Le attività preparatorie
L’effettivo esercizio dell’attività industriale-commerciale circoscrive l’area del «sistema di impresa», destinatario di un regime tributario analitico e complesso, generalmente più favorevole rispetto a quello cui sono soggette le persone fisiche «non imprenditrici» e finalizzato alla tassazione di un reddito netto, depurato dalle componenti di costo e fondato sugli schemi civilistici di bilancio.
Inoltre, guardando a normative settoriali nell’ambito del reddito di impresa, l’attività in questione (se riconosciuta sussistente in capo alla partecipata) legittima la disapplicazione della tassazione in Italia delle società estere CFC, nonché, insieme alle altre condizioni normativamente previste, la fruizione del regime di participation exemption (pex).
L’attività industriale-commerciale è altresì quasi strutturalmente legata all’utilizzo, da parte dell’impresa, di beni strumentali, in grado di configurare quella «autonoma organizzazione» che leggi, prassi e giurisprudenza individuano come un presupposto fondamentale dell’IRAP.
Occorre quindi guardare con attenzione alle condizioni nelle quali può essere verificato l’effettivo esercizio di attività di impresa in presenza di attività preparatorie e «prospettiche», anche in relazione alla valenza dei c.d. costi di start-up, all’applicazione della normativa sulle società di comodo….
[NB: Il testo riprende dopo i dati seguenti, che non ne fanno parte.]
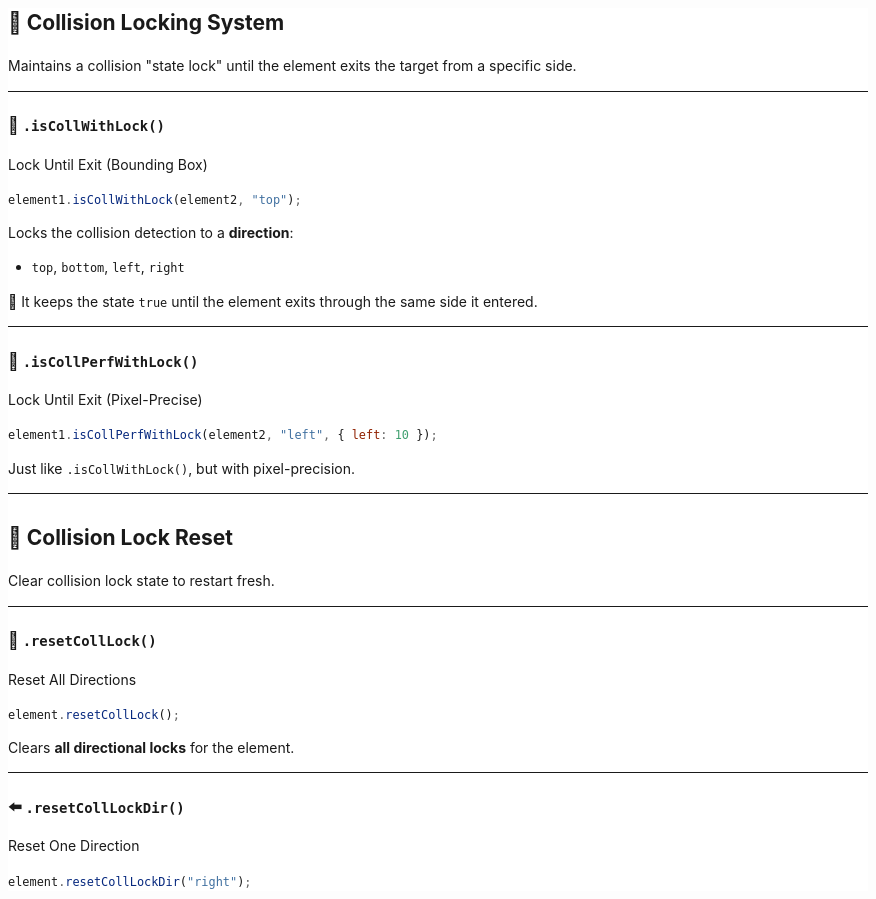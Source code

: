 
## 🔐 Collision Locking System

Maintains a collision "state lock" until the element exits the target from a specific side.

---

### 🔄 `.isCollWithLock()`

Lock Until Exit (Bounding Box)

```js
element1.isCollWithLock(element2, "top");
```

Locks the collision detection to a **direction**:

* `top`, `bottom`, `left`, `right`

🔄 It keeps the state `true` until the element exits through the same side it entered.

---

### 🔬 `.isCollPerfWithLock()`

Lock Until Exit (Pixel-Precise)

```js
element1.isCollPerfWithLock(element2, "left", { left: 10 });
```

Just like `.isCollWithLock()`, but with pixel-precision.

---

## 🧼 Collision Lock Reset

Clear collision lock state to restart fresh.

---

### 🔁 `.resetCollLock()`

Reset All Directions

```js
element.resetCollLock();
```

Clears **all directional locks** for the element.

---

### ⬅️ `.resetCollLockDir()`

Reset One Direction

```js
element.resetCollLockDir("right");
```
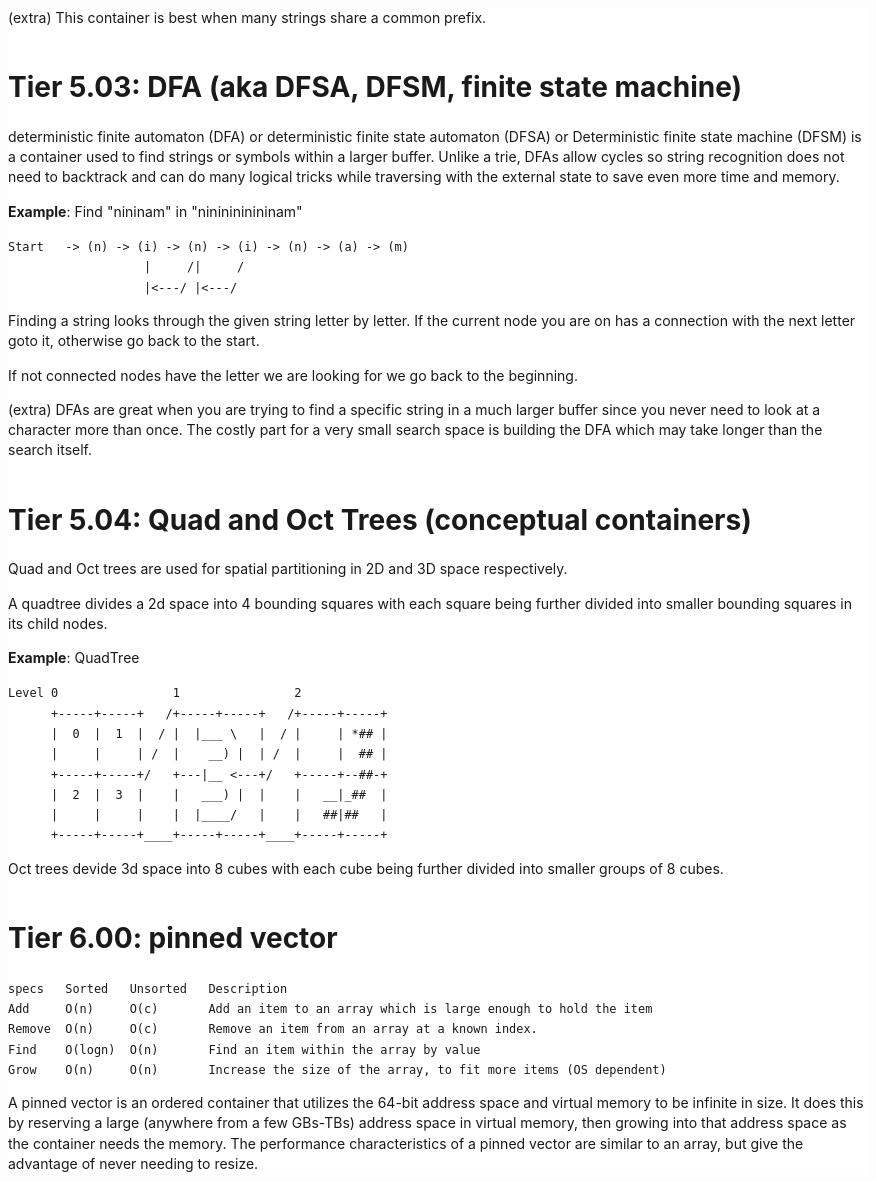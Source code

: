 (extra) This container is best when many strings share a common prefix.

Tier 5.03: DFA (aka DFSA, DFSM, finite state machine)
=====================================================
deterministic finite automaton (DFA) or deterministic finite state automaton (DFSA) or Deterministic finite state machine (DFSM) is a container used to find strings or symbols within a larger buffer. Unlike a trie, DFAs allow cycles so string recognition does not need to backtrack and can do many logical tricks while traversing with the external state to save even more time and memory.

**Example**: Find "nininam" in "nininininininam"
```
Start   -> (n) -> (i) -> (n) -> (i) -> (n) -> (a) -> (m)
                   |     /|     /
                   |<---/ |<---/ 
```                       
Finding a string looks through the given string letter by letter. If the current node you are on has a connection with the next letter goto it, otherwise go back to the start.

If not connected nodes have the letter we are looking for we go back to the beginning.

(extra) DFAs are great when you are trying to find a specific string in a much larger buffer since you never need to look at a character more than once. The costly part for a very small search space is building the DFA which may take longer than the search itself.

Tier 5.04: Quad and Oct Trees (conceptual containers)
=====================================================
Quad and Oct trees are used for spatial partitioning in 2D and 3D space respectively.

A quadtree divides a 2d space into 4 bounding squares with each square being further divided into smaller bounding squares in its child nodes.

**Example**: QuadTree
```  
Level 0                1                2
      +-----+-----+   /+-----+-----+   /+-----+-----+
      |  0  |  1  |  / |  |___ \   |  / |     | *## |
      |     |     | /  |    __) |  | /  |     |  ## |
      +-----+-----+/   +---|__ <---+/   +-----+--##-+
      |  2  |  3  |    |   ___) |  |    |   __|_##  |
      |     |     |    |  |____/   |    |   ##|##   |
      +-----+-----+____+-----+-----+____+-----+-----+
```

Oct trees devide 3d space into 8 cubes with each cube being further divided into smaller groups of 8 cubes.

Tier 6.00: pinned vector
========================
```
specs   Sorted   Unsorted   Description
Add     O(n)     O(c)       Add an item to an array which is large enough to hold the item
Remove  O(n)     O(c)       Remove an item from an array at a known index.
Find    O(logn)  O(n)       Find an item within the array by value
Grow    O(n)     O(n)       Increase the size of the array, to fit more items (OS dependent)
```
A pinned vector is an ordered container that utilizes the 64-bit address space and virtual memory to be infinite in size. It does this by reserving a large (anywhere from a few GBs-TBs) address space in virtual memory, then growing into that address space as the container needs the memory. The performance characteristics of a pinned vector are similar to an array, but give the advantage of never needing to resize.
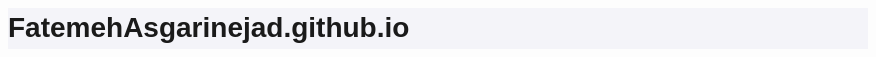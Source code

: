 # FatemehAsgarinejad.github.io

<!DOCTYPE html>
<html lang="en">
<head>
    <meta charset="UTF-8">
    <meta name="viewport" content="width=device-width, initial-scale=1.0">
    <title>My Website</title>
    <style>
        body {
            font-family: Arial, sans-serif;
            margin: 0;
            padding: 0;
            background-color: #f4f4f9;
        }
        header {
            text-align: center;
            background-color: #4CAF50;
            color: white;
            padding: 50px 0;
        }
        header img {
            border-radius: 50%;
            width: 150px;
            height: 150px;
            margin-bottom: 20px;
        }
        header h1 {
            margin: 0;
            font-size: 2.5em;
        }
        header p {
            font-size: 1.2em;
        }
        section {
            max-width: 800px;
            margin: 20px auto;
            padding: 20px;
            background-color: white;
            border-radius: 8px;
            box-shadow: 0 4px 8px rgba(0, 0, 0, 0.1);
        }
        section h2 {
            color: #4CAF50;
        }
        ul {
            list-style-type: square;
        }
        footer {
            text-align: center;
            padding: 20px;
            background-color: #4CAF50;
            color: white;
        }
    </style>
</head>
<body>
L’inerenza nel sistema dell’IVA
Ogni discorso sull’inerenza riferita all’IVA non può prescindere da un previo esame della direttiva CEE n. 112 del 28.11.2006, la quale ha integralmente sostituito la Sesta direttiva nel disciplinare il sistema dell’imposta a livello europeo. In particolare, l’art. 1, c. 2, della nuova direttiva afferma che «il principio del sistema comune d’IVA consiste nell’applicare ai beni ed ai servizi un’imposta generale sui consumi esattamente proporzionale al prezzo dei beni e dei servizi, qualunque sia il numero delle operazioni intervenute nel processo di produzione e di distribuzione antecedente alla fase d’imposizione. A ciascuna operazione, l’IVA, calcolata sul prezzo del bene o del servizio all’aliquota applicabile al bene o servizio in questione, è esigibile previa detrazione dell’ammontare dell’imposta che ha gravato direttamente sul costo dei diversi elementi costitutivi del prezzo».
Alla luce di tali principi, il diritto alla detrazione non appare condizionato dal fatto che vi sia stato un effettivo svolgimento di attività commerciale, piuttosto che tale svolgimento sia stato solamente programmato dall’impresa.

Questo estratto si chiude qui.